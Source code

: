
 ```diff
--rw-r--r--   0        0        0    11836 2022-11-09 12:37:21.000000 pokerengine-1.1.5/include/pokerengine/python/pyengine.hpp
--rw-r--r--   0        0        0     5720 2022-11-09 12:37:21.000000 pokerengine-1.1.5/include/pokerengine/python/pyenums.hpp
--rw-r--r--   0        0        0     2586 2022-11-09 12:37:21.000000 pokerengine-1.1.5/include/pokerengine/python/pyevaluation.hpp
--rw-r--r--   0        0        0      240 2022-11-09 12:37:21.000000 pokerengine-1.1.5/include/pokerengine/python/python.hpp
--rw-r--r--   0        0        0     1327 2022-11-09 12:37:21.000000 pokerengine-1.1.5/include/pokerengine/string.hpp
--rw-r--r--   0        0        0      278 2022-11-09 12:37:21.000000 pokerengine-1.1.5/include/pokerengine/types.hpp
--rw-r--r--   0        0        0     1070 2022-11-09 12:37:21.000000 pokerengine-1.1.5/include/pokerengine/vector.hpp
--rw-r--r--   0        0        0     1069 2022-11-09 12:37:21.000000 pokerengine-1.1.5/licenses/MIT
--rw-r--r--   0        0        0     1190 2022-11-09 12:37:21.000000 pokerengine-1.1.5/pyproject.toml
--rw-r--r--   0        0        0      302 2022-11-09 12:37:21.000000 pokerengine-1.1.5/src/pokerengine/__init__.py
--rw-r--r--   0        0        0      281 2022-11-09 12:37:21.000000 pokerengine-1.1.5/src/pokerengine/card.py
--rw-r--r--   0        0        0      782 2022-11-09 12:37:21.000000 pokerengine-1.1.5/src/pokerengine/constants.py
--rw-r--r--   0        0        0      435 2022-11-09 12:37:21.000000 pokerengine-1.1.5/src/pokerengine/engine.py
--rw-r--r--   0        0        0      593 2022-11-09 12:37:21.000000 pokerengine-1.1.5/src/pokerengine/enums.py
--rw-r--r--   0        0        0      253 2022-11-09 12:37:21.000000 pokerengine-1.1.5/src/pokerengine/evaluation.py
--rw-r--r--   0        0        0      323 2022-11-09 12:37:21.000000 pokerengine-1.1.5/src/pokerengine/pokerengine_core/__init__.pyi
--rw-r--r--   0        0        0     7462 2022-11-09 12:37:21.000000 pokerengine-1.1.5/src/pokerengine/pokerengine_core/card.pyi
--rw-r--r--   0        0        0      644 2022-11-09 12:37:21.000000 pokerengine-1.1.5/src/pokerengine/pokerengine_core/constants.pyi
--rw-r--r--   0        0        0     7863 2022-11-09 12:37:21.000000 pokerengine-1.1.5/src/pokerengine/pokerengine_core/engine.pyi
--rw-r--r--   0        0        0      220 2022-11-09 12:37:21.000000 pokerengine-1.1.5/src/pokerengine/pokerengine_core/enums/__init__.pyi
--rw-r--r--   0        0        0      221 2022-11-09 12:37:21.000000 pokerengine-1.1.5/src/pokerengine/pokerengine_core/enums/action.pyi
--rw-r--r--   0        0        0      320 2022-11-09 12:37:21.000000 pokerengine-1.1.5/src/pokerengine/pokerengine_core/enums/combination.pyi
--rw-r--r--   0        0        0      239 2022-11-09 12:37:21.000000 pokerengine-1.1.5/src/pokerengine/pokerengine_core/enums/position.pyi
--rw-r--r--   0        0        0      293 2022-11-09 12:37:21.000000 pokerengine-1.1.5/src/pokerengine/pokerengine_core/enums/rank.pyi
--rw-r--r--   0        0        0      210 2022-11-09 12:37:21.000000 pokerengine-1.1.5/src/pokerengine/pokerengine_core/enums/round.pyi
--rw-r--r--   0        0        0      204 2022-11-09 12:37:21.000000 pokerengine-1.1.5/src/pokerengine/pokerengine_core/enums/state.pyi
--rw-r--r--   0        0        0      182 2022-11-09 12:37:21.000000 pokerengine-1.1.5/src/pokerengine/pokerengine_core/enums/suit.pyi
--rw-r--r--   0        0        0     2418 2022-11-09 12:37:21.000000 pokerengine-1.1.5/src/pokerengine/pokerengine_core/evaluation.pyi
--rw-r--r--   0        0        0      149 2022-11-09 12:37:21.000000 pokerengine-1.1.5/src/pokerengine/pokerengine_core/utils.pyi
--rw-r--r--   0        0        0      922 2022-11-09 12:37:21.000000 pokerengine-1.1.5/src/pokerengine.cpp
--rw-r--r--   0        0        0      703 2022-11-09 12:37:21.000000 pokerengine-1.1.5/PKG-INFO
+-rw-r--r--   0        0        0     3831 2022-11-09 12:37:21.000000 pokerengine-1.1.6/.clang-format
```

● ● ● ● ● ● ●

### WHAT YOU HAVE TO DO
Search the material for the word "include" and copy every matching line.

### WRITTEN RESPONSE
--rw-r--r--   0        0        0    11836 2022-11-09 12:37:21.000000 pokerengine-1.1.5/include/pokerengine/python/pyengine.hpp
--rw-r--r--   0        0        0     5720 2022-11-09 12:37:21.000000 pokerengine-1.1.5/include/pokerengine/python/pyenums.hpp
--rw-r--r--   0        0        0     2586 2022-11-09 12:37:21.000000 pokerengine-1.1.5/include/pokerengine/python/pyevaluation.hpp
--rw-r--r--   0        0        0      240 2022-11-09 12:37:21.000000 pokerengine-1.1.5/include/pokerengine/python/python.hpp
--rw-r--r--   0        0        0     1327 2022-11-09 12:37:21.000000 pokerengine-1.1.5/include/pokerengine/string.hpp
--rw-r--r--   0        0        0      278 2022-11-09 12:37:21.000000 pokerengine-1.1.5/include/pokerengine/types.hpp
--rw-r--r--   0        0        0     1070 2022-11-09 12:37:21.000000 pokerengine-1.1.5/include/pokerengine/vector.hpp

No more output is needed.